## SUPPLIED RECORDS
◇ ◇ ◇
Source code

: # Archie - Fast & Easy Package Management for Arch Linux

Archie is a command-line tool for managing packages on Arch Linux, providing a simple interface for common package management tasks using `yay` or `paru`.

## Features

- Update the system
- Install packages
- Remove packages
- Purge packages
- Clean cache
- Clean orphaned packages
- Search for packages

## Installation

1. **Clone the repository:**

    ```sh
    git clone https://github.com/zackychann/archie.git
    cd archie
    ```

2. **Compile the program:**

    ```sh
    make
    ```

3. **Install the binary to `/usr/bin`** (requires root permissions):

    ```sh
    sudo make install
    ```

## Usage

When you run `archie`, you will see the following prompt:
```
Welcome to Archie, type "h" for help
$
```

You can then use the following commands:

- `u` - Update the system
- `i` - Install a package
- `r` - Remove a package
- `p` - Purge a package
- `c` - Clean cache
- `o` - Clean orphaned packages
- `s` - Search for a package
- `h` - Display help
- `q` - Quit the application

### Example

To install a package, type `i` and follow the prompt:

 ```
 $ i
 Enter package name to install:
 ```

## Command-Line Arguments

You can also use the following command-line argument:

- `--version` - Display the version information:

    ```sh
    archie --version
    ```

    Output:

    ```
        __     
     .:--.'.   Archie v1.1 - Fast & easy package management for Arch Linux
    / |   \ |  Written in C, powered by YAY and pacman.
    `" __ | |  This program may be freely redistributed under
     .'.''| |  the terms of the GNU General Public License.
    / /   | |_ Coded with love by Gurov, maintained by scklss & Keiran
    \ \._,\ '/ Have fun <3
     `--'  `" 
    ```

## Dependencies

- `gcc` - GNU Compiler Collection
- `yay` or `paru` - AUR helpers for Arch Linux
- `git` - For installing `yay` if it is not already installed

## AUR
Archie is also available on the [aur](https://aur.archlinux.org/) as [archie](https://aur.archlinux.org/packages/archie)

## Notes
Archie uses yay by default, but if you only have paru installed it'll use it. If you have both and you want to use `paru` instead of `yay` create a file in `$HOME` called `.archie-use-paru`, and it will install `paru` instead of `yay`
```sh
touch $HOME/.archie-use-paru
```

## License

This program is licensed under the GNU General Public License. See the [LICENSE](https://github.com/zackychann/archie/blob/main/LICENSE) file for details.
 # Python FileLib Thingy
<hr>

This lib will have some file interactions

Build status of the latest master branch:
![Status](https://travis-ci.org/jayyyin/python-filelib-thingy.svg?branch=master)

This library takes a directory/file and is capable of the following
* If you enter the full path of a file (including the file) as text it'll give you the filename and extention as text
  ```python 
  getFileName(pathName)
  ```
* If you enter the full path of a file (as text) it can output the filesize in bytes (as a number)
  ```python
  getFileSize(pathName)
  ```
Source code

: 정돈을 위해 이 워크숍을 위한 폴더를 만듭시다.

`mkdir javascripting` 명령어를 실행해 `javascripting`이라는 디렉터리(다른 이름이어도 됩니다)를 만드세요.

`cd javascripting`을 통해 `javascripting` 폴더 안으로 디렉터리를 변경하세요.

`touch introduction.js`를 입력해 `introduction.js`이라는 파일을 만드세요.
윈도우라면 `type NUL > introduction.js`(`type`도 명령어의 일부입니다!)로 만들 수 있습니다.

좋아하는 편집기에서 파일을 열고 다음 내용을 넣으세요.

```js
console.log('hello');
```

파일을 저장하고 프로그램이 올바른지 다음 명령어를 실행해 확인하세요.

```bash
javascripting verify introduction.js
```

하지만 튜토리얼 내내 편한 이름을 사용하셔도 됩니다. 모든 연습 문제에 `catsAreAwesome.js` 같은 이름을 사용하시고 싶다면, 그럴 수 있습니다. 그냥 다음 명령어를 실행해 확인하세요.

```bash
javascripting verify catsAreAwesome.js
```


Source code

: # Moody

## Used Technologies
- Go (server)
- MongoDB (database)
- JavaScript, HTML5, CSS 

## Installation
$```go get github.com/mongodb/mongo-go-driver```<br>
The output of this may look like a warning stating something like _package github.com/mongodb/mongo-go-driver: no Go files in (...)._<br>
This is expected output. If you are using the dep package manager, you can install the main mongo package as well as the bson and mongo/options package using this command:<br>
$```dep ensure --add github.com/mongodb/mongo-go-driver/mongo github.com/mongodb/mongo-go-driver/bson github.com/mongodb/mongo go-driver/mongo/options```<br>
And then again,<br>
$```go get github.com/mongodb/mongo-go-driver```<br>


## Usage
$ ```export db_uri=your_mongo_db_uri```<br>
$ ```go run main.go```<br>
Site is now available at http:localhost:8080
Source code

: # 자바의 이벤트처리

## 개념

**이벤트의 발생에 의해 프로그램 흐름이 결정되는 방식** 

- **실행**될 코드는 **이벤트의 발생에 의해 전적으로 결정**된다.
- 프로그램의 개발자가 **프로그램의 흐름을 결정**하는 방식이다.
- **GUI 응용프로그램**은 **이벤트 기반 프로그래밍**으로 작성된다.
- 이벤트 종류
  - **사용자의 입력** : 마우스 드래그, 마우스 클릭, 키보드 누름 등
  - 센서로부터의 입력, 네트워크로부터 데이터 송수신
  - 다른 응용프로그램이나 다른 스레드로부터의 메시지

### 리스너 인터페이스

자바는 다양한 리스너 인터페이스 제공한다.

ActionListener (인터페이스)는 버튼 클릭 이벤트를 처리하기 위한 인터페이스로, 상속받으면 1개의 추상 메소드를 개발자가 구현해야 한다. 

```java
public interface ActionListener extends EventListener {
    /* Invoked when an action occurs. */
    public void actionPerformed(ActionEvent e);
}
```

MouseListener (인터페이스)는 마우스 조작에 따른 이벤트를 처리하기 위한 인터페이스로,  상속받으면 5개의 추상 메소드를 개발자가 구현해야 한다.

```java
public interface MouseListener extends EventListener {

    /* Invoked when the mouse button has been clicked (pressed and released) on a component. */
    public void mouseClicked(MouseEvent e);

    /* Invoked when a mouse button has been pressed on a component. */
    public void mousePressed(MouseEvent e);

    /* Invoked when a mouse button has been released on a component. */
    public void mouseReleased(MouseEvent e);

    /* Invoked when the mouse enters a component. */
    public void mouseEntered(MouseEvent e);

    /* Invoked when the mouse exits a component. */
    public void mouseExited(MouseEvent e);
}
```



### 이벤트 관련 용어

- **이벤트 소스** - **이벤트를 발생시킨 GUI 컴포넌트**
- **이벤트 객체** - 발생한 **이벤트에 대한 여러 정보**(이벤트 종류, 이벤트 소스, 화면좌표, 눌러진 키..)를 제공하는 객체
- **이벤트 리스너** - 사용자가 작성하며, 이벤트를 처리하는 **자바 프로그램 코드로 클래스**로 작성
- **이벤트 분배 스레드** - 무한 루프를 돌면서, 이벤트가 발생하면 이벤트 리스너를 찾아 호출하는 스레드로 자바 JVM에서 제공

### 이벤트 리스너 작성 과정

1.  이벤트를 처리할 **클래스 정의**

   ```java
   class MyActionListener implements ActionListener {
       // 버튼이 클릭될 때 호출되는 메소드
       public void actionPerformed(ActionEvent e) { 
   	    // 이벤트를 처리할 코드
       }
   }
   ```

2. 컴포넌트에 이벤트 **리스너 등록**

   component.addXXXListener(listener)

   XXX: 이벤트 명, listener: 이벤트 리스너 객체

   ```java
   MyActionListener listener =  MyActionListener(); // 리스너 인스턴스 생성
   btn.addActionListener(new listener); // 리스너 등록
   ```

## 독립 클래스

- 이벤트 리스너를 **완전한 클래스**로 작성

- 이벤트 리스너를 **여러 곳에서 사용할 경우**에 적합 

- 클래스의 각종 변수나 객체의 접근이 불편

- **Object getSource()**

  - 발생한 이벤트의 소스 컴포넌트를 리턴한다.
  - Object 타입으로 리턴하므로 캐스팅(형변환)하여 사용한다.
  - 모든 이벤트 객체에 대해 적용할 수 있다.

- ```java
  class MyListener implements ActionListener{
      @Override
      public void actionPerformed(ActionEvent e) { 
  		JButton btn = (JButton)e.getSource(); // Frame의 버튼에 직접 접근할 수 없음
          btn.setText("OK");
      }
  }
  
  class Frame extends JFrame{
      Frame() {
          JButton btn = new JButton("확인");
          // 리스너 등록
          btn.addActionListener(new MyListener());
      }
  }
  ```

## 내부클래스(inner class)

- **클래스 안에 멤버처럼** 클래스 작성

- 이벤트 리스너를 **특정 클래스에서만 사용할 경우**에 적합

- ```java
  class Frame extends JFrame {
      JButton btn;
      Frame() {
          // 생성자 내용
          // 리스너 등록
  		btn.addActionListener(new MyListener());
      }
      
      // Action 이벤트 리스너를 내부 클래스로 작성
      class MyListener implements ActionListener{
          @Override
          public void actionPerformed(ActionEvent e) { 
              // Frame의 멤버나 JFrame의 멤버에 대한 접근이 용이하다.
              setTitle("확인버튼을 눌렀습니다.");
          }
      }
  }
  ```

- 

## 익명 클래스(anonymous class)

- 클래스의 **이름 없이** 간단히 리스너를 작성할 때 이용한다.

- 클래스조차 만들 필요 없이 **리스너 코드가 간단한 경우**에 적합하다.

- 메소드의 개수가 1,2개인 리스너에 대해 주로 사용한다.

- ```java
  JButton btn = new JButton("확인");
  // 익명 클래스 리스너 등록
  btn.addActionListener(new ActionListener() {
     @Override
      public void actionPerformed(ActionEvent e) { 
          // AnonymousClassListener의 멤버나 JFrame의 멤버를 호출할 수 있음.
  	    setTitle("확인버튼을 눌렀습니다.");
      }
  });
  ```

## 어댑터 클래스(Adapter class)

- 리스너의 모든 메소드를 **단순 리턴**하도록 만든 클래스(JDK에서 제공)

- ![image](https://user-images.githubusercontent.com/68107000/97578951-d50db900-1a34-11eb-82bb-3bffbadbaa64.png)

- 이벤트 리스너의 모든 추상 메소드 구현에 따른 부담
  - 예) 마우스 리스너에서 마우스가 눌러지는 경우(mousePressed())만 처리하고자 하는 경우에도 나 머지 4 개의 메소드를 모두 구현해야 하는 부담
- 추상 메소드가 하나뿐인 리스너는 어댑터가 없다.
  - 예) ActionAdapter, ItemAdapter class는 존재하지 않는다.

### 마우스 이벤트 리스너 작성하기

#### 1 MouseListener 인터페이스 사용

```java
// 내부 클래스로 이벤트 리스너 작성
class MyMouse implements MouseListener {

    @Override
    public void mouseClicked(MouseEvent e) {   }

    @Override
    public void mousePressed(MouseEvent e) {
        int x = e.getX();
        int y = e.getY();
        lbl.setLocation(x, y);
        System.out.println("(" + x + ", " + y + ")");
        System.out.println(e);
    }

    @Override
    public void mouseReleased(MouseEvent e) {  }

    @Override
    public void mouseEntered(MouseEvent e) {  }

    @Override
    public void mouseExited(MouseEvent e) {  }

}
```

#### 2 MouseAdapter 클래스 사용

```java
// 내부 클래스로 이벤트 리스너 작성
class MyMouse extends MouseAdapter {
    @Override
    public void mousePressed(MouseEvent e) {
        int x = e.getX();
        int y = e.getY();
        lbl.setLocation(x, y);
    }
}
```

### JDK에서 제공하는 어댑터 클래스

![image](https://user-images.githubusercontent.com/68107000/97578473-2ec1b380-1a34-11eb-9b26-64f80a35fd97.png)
◇ ◇ ◇
## EXERCISE
The response should hold exactly the lines starting at the line with "- 다른 응용프로그램이나 다른 스레드로부터의 메시지" and ending at the line with "component.addXXXListener(listener)", and no other line of the material above.

## OUTPUT FOR THIS EXERCISE
  - 다른 응용프로그램이나 다른 스레드로부터의 메시지

### 리스너 인터페이스

자바는 다양한 리스너 인터페이스 제공한다.

ActionListener (인터페이스)는 버튼 클릭 이벤트를 처리하기 위한 인터페이스로, 상속받으면 1개의 추상 메소드를 개발자가 구현해야 한다. 

```java
public interface ActionListener extends EventListener {
    /* Invoked when an action occurs. */
    public void actionPerformed(ActionEvent e);
}
```

MouseListener (인터페이스)는 마우스 조작에 따른 이벤트를 처리하기 위한 인터페이스로,  상속받으면 5개의 추상 메소드를 개발자가 구현해야 한다.

```java
public interface MouseListener extends EventListener {

    /* Invoked when the mouse button has been clicked (pressed and released) on a component. */
    public void mouseClicked(MouseEvent e);

    /* Invoked when a mouse button has been pressed on a component. */
    public void mousePressed(MouseEvent e);

    /* Invoked when a mouse button has been released on a component. */
    public void mouseReleased(MouseEvent e);

    /* Invoked when the mouse enters a component. */
    public void mouseEntered(MouseEvent e);

    /* Invoked when the mouse exits a component. */
    public void mouseExited(MouseEvent e);
}
```



### 이벤트 관련 용어

- **이벤트 소스** - **이벤트를 발생시킨 GUI 컴포넌트**
- **이벤트 객체** - 발생한 **이벤트에 대한 여러 정보**(이벤트 종류, 이벤트 소스, 화면좌표, 눌러진 키..)를 제공하는 객체
- **이벤트 리스너** - 사용자가 작성하며, 이벤트를 처리하는 **자바 프로그램 코드로 클래스**로 작성
- **이벤트 분배 스레드** - 무한 루프를 돌면서, 이벤트가 발생하면 이벤트 리스너를 찾아 호출하는 스레드로 자바 JVM에서 제공

### 이벤트 리스너 작성 과정

1.  이벤트를 처리할 **클래스 정의**

   ```java
   class MyActionListener implements ActionListener {
       // 버튼이 클릭될 때 호출되는 메소드
       public void actionPerformed(ActionEvent e) { 
   	    // 이벤트를 처리할 코드
       }
   }
   ```

2. 컴포넌트에 이벤트 **리스너 등록**

   component.addXXXListener(listener)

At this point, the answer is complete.